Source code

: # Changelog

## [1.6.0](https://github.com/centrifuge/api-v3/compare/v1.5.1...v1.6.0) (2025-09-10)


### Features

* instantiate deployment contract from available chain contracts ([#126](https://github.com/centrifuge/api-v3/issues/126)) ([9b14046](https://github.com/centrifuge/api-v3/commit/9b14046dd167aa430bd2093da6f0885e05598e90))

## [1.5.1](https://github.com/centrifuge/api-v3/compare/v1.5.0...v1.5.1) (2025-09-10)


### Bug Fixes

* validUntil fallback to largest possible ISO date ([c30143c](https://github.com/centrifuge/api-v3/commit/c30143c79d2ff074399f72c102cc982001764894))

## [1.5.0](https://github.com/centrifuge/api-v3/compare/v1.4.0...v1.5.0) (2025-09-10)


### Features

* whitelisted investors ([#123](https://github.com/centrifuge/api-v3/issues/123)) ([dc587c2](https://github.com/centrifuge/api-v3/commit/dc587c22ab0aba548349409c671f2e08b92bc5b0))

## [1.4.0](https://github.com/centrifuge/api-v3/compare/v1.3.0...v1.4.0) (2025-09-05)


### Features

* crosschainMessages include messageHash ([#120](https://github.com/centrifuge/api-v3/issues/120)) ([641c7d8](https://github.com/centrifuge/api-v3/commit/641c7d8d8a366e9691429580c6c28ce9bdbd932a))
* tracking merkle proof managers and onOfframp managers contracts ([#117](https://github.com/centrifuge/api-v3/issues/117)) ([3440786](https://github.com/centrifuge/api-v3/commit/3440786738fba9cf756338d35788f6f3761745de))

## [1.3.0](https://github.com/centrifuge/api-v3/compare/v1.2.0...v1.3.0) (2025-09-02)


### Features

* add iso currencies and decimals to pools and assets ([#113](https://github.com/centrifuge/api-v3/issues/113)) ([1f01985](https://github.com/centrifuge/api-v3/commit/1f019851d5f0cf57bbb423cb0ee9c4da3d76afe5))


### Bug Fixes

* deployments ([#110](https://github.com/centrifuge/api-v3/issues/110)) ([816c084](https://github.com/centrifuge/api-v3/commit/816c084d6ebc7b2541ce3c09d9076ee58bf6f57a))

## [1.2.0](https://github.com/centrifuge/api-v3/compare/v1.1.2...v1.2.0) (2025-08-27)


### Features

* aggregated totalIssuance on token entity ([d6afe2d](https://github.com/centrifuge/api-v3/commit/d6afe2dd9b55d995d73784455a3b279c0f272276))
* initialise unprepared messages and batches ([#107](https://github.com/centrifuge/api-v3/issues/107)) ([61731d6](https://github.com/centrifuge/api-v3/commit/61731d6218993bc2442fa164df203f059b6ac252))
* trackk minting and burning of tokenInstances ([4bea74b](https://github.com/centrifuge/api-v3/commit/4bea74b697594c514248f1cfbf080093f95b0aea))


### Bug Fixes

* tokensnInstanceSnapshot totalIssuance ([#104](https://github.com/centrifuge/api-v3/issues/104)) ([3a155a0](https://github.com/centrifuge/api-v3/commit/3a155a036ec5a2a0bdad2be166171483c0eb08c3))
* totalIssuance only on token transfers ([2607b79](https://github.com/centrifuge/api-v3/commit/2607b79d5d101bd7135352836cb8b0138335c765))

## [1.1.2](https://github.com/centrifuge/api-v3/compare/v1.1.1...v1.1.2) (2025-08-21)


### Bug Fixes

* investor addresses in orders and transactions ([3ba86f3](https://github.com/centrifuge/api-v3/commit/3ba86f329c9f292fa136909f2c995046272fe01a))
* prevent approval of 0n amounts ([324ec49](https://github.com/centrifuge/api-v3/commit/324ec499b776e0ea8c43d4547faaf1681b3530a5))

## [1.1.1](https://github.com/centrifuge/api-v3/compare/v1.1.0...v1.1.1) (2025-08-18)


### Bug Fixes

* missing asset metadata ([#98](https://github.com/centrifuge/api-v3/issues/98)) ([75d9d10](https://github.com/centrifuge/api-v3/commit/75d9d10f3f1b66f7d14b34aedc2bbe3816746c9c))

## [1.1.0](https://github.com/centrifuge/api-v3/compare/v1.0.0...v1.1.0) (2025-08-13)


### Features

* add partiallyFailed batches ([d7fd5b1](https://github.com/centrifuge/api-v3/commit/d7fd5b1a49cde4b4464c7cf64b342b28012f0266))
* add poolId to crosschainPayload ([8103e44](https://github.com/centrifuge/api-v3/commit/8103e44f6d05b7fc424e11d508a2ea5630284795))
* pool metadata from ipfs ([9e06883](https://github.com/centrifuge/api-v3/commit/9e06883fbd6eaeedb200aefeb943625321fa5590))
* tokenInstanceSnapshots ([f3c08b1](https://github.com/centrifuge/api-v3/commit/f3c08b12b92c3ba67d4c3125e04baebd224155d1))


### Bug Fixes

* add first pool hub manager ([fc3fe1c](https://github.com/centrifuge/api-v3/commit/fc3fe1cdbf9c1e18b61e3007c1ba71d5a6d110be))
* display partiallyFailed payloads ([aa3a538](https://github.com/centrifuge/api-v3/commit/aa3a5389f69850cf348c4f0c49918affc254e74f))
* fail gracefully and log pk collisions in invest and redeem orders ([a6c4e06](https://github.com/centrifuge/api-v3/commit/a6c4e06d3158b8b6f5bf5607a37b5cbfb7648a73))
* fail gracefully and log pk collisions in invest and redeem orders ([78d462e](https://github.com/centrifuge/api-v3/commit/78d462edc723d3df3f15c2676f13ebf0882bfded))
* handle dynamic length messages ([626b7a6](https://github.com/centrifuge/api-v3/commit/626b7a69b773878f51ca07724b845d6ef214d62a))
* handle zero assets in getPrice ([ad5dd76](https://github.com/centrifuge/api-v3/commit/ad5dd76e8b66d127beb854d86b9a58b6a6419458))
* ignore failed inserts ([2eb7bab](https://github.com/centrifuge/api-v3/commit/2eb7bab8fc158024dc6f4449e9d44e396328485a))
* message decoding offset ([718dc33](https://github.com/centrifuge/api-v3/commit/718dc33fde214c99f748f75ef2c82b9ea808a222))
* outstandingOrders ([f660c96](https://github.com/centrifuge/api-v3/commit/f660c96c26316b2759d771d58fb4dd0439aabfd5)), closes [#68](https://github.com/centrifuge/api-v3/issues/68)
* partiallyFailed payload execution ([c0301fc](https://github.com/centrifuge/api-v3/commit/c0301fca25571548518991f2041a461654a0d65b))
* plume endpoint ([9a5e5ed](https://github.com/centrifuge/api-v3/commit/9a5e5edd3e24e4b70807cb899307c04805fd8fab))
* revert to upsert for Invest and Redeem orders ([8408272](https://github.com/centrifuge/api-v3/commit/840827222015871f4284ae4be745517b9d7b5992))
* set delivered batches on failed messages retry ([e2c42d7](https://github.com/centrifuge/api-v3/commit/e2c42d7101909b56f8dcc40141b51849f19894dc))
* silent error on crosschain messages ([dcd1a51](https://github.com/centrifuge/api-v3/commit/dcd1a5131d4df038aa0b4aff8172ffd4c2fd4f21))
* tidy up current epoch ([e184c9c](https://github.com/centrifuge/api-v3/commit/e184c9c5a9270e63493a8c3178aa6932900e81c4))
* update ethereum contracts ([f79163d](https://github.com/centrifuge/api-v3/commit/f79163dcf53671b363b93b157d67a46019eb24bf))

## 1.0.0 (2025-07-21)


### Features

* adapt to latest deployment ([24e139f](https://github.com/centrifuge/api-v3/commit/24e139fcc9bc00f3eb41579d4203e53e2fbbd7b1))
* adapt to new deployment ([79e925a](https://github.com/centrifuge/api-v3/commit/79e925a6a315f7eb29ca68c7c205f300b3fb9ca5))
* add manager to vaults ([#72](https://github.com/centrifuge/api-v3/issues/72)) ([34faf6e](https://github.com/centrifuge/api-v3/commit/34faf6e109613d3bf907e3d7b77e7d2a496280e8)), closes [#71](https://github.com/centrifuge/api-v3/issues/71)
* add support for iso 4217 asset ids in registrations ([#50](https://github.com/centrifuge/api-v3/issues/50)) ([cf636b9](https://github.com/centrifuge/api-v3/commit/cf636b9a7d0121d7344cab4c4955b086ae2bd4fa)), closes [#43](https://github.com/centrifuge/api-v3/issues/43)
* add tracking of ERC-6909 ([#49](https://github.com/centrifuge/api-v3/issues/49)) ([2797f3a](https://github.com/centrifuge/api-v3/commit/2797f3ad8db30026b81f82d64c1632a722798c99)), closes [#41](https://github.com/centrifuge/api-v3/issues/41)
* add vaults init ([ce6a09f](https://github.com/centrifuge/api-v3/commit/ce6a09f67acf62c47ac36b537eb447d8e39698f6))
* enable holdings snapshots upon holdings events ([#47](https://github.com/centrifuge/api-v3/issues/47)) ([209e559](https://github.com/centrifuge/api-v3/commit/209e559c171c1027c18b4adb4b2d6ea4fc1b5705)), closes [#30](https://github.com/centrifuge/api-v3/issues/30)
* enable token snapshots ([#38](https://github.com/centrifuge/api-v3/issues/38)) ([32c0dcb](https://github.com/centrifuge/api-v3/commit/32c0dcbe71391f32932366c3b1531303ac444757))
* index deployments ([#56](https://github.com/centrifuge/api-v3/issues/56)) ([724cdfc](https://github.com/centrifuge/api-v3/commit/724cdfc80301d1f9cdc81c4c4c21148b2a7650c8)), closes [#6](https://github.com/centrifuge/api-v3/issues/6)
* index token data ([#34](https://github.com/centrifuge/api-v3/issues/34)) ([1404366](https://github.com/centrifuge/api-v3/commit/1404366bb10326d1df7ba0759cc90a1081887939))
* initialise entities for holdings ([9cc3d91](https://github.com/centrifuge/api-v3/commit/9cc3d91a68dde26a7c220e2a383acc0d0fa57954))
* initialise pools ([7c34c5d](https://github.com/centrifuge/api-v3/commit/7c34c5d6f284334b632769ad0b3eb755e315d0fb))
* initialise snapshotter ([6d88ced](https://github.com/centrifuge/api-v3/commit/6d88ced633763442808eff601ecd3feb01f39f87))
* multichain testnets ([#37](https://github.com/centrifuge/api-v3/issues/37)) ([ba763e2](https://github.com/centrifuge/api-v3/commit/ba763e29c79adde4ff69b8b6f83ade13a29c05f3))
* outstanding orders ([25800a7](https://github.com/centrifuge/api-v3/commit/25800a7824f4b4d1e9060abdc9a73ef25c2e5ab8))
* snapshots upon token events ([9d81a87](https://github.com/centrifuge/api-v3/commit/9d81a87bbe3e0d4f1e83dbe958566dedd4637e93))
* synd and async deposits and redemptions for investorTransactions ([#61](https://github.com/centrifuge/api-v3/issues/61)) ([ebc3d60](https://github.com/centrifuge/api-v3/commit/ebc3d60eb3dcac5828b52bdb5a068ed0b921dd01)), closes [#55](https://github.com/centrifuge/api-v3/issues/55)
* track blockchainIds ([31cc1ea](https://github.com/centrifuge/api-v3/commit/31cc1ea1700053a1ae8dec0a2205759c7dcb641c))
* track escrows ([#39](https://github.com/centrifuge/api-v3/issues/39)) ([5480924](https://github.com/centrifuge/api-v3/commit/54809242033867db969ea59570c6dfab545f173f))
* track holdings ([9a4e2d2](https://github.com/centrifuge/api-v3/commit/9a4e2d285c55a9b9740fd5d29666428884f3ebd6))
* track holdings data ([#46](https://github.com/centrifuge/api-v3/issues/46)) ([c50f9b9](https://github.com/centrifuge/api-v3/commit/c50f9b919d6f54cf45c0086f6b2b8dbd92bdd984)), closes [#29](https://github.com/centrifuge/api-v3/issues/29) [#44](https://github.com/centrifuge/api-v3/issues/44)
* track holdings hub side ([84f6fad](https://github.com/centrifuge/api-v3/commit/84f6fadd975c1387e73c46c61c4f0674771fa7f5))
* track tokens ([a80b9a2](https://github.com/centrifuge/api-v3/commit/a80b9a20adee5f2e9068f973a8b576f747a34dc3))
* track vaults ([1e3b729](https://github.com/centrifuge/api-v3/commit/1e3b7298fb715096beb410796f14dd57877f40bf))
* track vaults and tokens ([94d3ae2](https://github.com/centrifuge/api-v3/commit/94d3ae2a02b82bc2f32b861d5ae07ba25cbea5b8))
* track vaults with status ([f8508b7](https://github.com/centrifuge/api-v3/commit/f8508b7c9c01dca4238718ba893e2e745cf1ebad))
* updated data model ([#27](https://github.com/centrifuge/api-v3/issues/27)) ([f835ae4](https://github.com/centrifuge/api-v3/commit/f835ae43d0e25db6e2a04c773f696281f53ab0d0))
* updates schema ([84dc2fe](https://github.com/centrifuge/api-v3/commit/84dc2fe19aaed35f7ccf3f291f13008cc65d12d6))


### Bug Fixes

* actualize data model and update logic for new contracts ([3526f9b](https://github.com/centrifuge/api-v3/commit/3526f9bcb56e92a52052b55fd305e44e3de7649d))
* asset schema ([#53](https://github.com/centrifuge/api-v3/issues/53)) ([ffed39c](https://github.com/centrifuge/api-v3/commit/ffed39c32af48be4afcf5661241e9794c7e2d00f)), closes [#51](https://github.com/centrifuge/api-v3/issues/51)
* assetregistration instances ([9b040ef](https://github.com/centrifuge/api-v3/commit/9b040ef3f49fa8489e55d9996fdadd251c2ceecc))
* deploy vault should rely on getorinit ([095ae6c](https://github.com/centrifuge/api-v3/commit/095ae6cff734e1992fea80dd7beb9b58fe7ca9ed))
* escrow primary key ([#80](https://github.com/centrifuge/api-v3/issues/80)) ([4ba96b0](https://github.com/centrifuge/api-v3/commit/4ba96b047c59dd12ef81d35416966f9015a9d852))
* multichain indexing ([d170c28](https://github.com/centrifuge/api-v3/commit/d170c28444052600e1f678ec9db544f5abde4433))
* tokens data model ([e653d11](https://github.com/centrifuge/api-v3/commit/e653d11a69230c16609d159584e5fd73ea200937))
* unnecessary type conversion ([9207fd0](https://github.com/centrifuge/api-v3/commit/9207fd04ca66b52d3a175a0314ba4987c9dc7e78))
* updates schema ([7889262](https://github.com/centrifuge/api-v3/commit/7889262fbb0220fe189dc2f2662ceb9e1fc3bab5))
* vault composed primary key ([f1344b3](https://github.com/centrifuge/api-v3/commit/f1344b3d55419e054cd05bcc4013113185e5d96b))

__________

## REQUIREMENT
List every line in the records above that contains the word "updates".

## EXERCISE OUTPUT
* updates schema ([84dc2fe](https://github.com/centrifuge/api-v3/commit/84dc2fe19aaed35f7ccf3f291f13008cc65d12d6))
* updates schema ([7889262](https://github.com/centrifuge/api-v3/commit/7889262fbb0220fe189dc2f2662ceb9e1fc3bab5))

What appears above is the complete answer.